残される家族が困らないようにと、万一を想定して準備をする終活。始めるきっかけは人それぞれですが、そこには子を思う親の優しさがあふれています。ただその想いに気づくことができるかは別問題のようです。
〈時給1,250円〉週2で自由気ままに働く55歳ひとり息子、〈年金月13万円〉79歳母の遺産を頼りにしていたが…母の終活プランに思わず絶叫「どう生きていけというんだ!」 ※写真はイメージです/PIXTA

息子をダメ人間にしてしまった…後悔の念を抱く母の決断

哲也さんは大学卒業後、就職。スタートは順調だったといいます。しかし人間関係に悩み、そのまま退職。以来、働くことからは距離を置くようになったといいます。

 

――はじめのうちは会社で相当嫌なことがあったのだろうと、夫と「しばらく、そっとしておこう」と話をしていました。そうしたら、30年も経っていました……

 

【親と同居する未婚の子】

「50~54歳」…86万9,216人、36万4,235人、8万1,793人、42万3,019人

「55~59歳」…50万7,846人、13万8,363人、5万1,197人、31万8,242人

「60歳以上」…36万1,989人、4万0,920人、3万2,702人、28万8,350人

出所:総務省『令和2年 国勢調査』

※数値左より、未婚の子総数、未婚の両親と同居、男親のみと同居、女親のみと同居

 

なぜ哲也さんはきちんと働こうとしないのか。

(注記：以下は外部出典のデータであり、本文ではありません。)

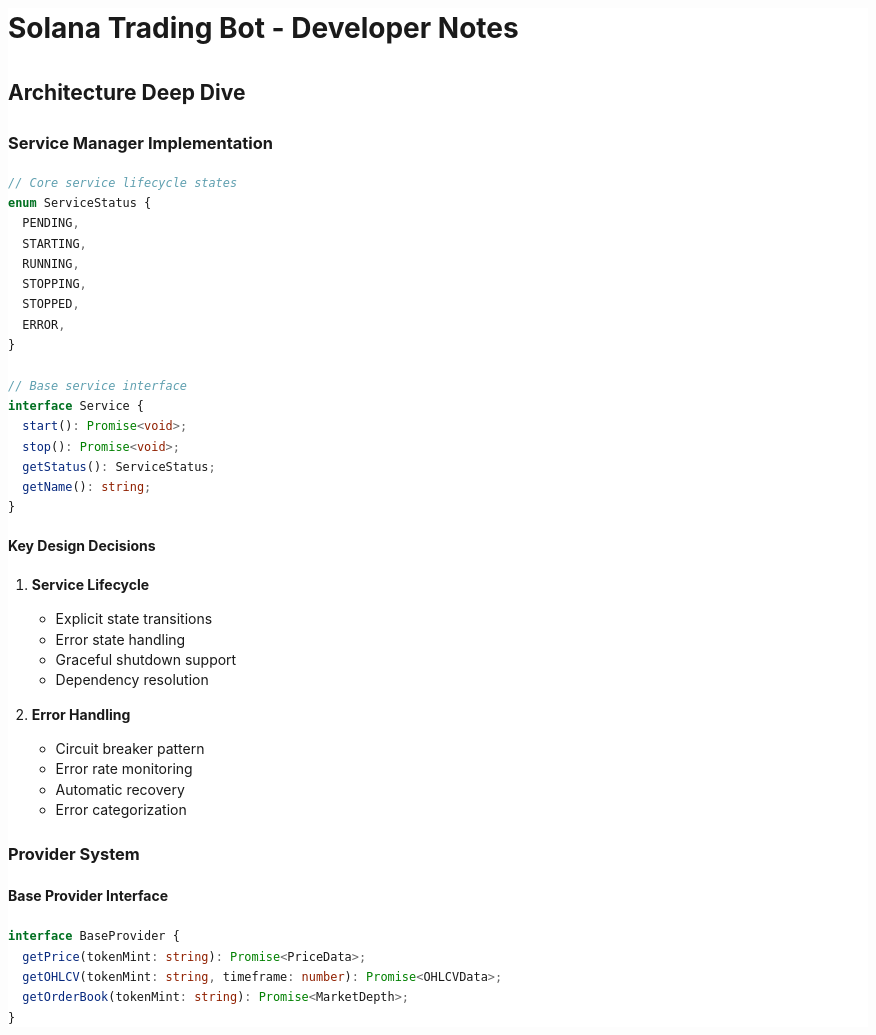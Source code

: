 # Solana Trading Bot - Developer Notes

## Architecture Deep Dive

### Service Manager Implementation

```typescript
// Core service lifecycle states
enum ServiceStatus {
  PENDING,
  STARTING,
  RUNNING,
  STOPPING,
  STOPPED,
  ERROR,
}

// Base service interface
interface Service {
  start(): Promise<void>;
  stop(): Promise<void>;
  getStatus(): ServiceStatus;
  getName(): string;
}
```

#### Key Design Decisions

1. **Service Lifecycle**

   - Explicit state transitions
   - Error state handling
   - Graceful shutdown support
   - Dependency resolution

2. **Error Handling**
   - Circuit breaker pattern
   - Error rate monitoring
   - Automatic recovery
   - Error categorization

### Provider System

#### Base Provider Interface

```typescript
interface BaseProvider {
  getPrice(tokenMint: string): Promise<PriceData>;
  getOHLCV(tokenMint: string, timeframe: number): Promise<OHLCVData>;
  getOrderBook(tokenMint: string): Promise<MarketDepth>;
}
```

ひとつは会社を辞めたタイミング。世はいわゆる就職氷河期で、中途採用も厳しい環境下にありました。なかなか再就職先が見つからなかったというのもひとつの要因かもしれません。一方で、同年代の友人に「親の遺産があるから大丈夫」といっているのを耳にしたことがあります。確かに新築同様にリフォームした家があり、哲也さんの老後の面倒をみてあげられるくらいの貯蓄もある……「結局、息子をダメな人間にしたのは私たちなんですよ」と後悔を口にする京子さん。だからこそ、終活は完璧にしておきたかったという思いがありました。

 

急ピッチで進めた終活も、すべてを哲也さんに伝えるという最終段階。そこで京子さんは衝撃的なことを告げます。

 

――不用品はすべて処分したわ。あとはこの家だけ。売って老人ホームに入居することにしたわ

 

思いもしなかった母の言葉に言葉を失くす哲也さん。しばらく経つと状況が読み込めたのか「この家がなくなったら、どうやって生きていけばいいんだよ!」と絶叫。あまりの声の大きさに近所迷惑を心配したといいます。

 

――働いてどうにかなさい、まだ若いんだから。初めてのひとり暮らし、楽しんで

 

京子さんが最終的に決めてのは、親に依存していた息子と無理やりにでも離れること。

 

――ひとりでも生きていけるところをみないと、私も安心してあの世に行けないもの

 

京子さん、老人ホーム入居の手続きと、自宅売却の手続きを同時並行で進めています。